Lines in the listing below containing the string "weight" are to be identified and copied.
***
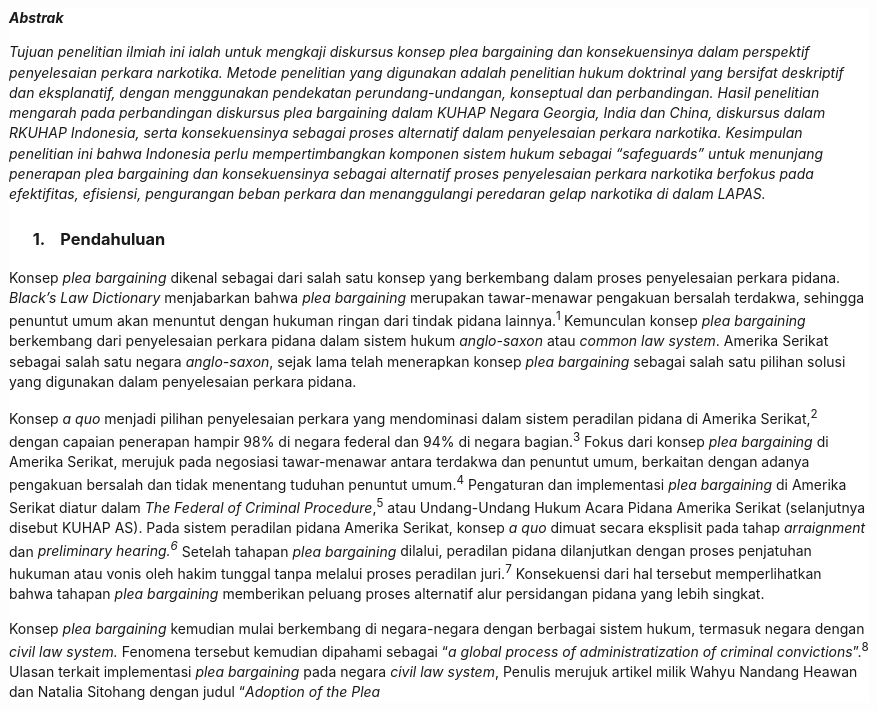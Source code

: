 <p><span class="font3" style="font-weight:bold;font-style:italic;">Abstrak</span></p>
<p><span class="font1" style="font-style:italic;">Tujuan penelitian ilmiah ini ialah untuk mengkaji diskursus konsep plea bargaining dan konsekuensinya dalam perspektif penyelesaian perkara narkotika. Metode penelitian yang digunakan adalah penelitian hukum doktrinal yang bersifat deskriptif dan eksplanatif, dengan menggunakan pendekatan perundang-undangan, konseptual dan perbandingan. Hasil penelitian mengarah pada perbandingan diskursus plea bargaining dalam KUHAP Negara Georgia, India dan China, diskursus dalam RKUHAP Indonesia, serta konsekuensinya sebagai proses alternatif dalam penyelesaian perkara narkotika. Kesimpulan penelitian ini bahwa Indonesia perlu mempertimbangkan komponen sistem hukum sebagai “safeguards” untuk menunjang penerapan plea bargaining dan konsekuensinya sebagai alternatif proses penyelesaian perkara narkotika berfokus pada efektifitas, efisiensi, pengurangan beban perkara dan menanggulangi peredaran gelap narkotika di dalam LAPAS.</span></p>
<ul style="list-style:none;"><li>
<h3><a name="bookmark4"></a><span class="font2" style="font-weight:bold;"><a name="bookmark5"></a>1.</span><span class="font3" style="font-weight:bold;"> &nbsp;&nbsp;&nbsp;Pendahuluan</span></h3></li></ul>
<p><span class="font2">Konsep </span><span class="font2" style="font-style:italic;">plea bargaining</span><span class="font2"> dikenal sebagai dari salah satu konsep yang berkembang dalam proses penyelesaian perkara pidana. </span><span class="font2" style="font-style:italic;">Black’s Law Dictionary</span><span class="font2"> menjabarkan bahwa </span><span class="font2" style="font-style:italic;">plea bargaining</span><span class="font2"> merupakan tawar-menawar pengakuan bersalah terdakwa, sehingga penuntut umum akan menuntut dengan hukuman ringan dari tindak pidana lainnya.<sup>1 </sup>Kemunculan konsep </span><span class="font2" style="font-style:italic;">plea bargaining</span><span class="font2"> berkembang dari penyelesaian perkara pidana dalam sistem hukum </span><span class="font2" style="font-style:italic;">anglo-saxon</span><span class="font2"> atau </span><span class="font2" style="font-style:italic;">common law system</span><span class="font2">. Amerika Serikat sebagai salah satu negara </span><span class="font2" style="font-style:italic;">anglo-saxon</span><span class="font2">, sejak lama telah menerapkan konsep </span><span class="font2" style="font-style:italic;">plea bargaining</span><span class="font2"> sebagai salah satu pilihan solusi yang digunakan dalam penyelesaian perkara pidana.</span></p>
<p><span class="font2">Konsep </span><span class="font2" style="font-style:italic;">a quo</span><span class="font2"> menjadi pilihan penyelesaian perkara yang mendominasi dalam sistem peradilan pidana di Amerika Serikat,<sup>2</sup> dengan capaian penerapan hampir 98% di negara federal dan 94% di negara bagian.<sup>3</sup> Fokus dari konsep </span><span class="font2" style="font-style:italic;">plea bargaining</span><span class="font2"> di Amerika Serikat, merujuk pada negosiasi tawar-menawar antara terdakwa dan penuntut umum, berkaitan dengan adanya pengakuan bersalah dan tidak menentang tuduhan penuntut umum.<sup>4</sup> Pengaturan dan implementasi </span><span class="font2" style="font-style:italic;">plea bargaining</span><span class="font2"> di Amerika Serikat diatur dalam </span><span class="font2" style="font-style:italic;">The Federal of Criminal Procedure</span><span class="font2">,<sup>5</sup> atau Undang-Undang Hukum Acara Pidana Amerika Serikat (selanjutnya disebut KUHAP AS). Pada sistem peradilan pidana Amerika Serikat, konsep </span><span class="font2" style="font-style:italic;">a quo</span><span class="font2"> dimuat secara eksplisit pada tahap </span><span class="font2" style="font-style:italic;">arraignment</span><span class="font2"> dan </span><span class="font2" style="font-style:italic;">preliminary hearing.<sup>6</sup></span><span class="font2"> Setelah tahapan </span><span class="font2" style="font-style:italic;">plea bargaining</span><span class="font2"> dilalui, peradilan pidana dilanjutkan dengan proses penjatuhan hukuman atau vonis oleh hakim tunggal tanpa melalui proses peradilan juri.<sup>7</sup> Konsekuensi dari hal tersebut memperlihatkan bahwa tahapan </span><span class="font2" style="font-style:italic;">plea bargaining</span><span class="font2"> memberikan peluang proses alternatif alur persidangan pidana yang lebih singkat.</span></p>
<p><span class="font2">Konsep </span><span class="font2" style="font-style:italic;">plea bargaining</span><span class="font2"> kemudian mulai berkembang di negara-negara dengan berbagai sistem hukum, termasuk negara dengan </span><span class="font2" style="font-style:italic;">civil law system.</span><span class="font2"> Fenomena tersebut kemudian dipahami sebagai “</span><span class="font2" style="font-style:italic;">a global process of administratization of criminal convictions</span><span class="font2">”.<sup>8</sup> Ulasan terkait implementasi </span><span class="font2" style="font-style:italic;">plea bargaining</span><span class="font2"> pada negara </span><span class="font2" style="font-style:italic;">civil law system</span><span class="font2">, Penulis merujuk artikel milik Wahyu Nandang Heawan dan Natalia Sitohang dengan judul “</span><span class="font2" style="font-style:italic;">Adoption of the Plea</span></p>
***
Answer section:
: <p><span class="font3" style="font-weight:bold;font-style:italic;">Abstrak</span></p>
<h3><a name="bookmark4"></a><span class="font2" style="font-weight:bold;"><a name="bookmark5"></a>1.</span><span class="font3" style="font-weight:bold;"> &nbsp;&nbsp;&nbsp;Pendahuluan</span></h3></li></ul>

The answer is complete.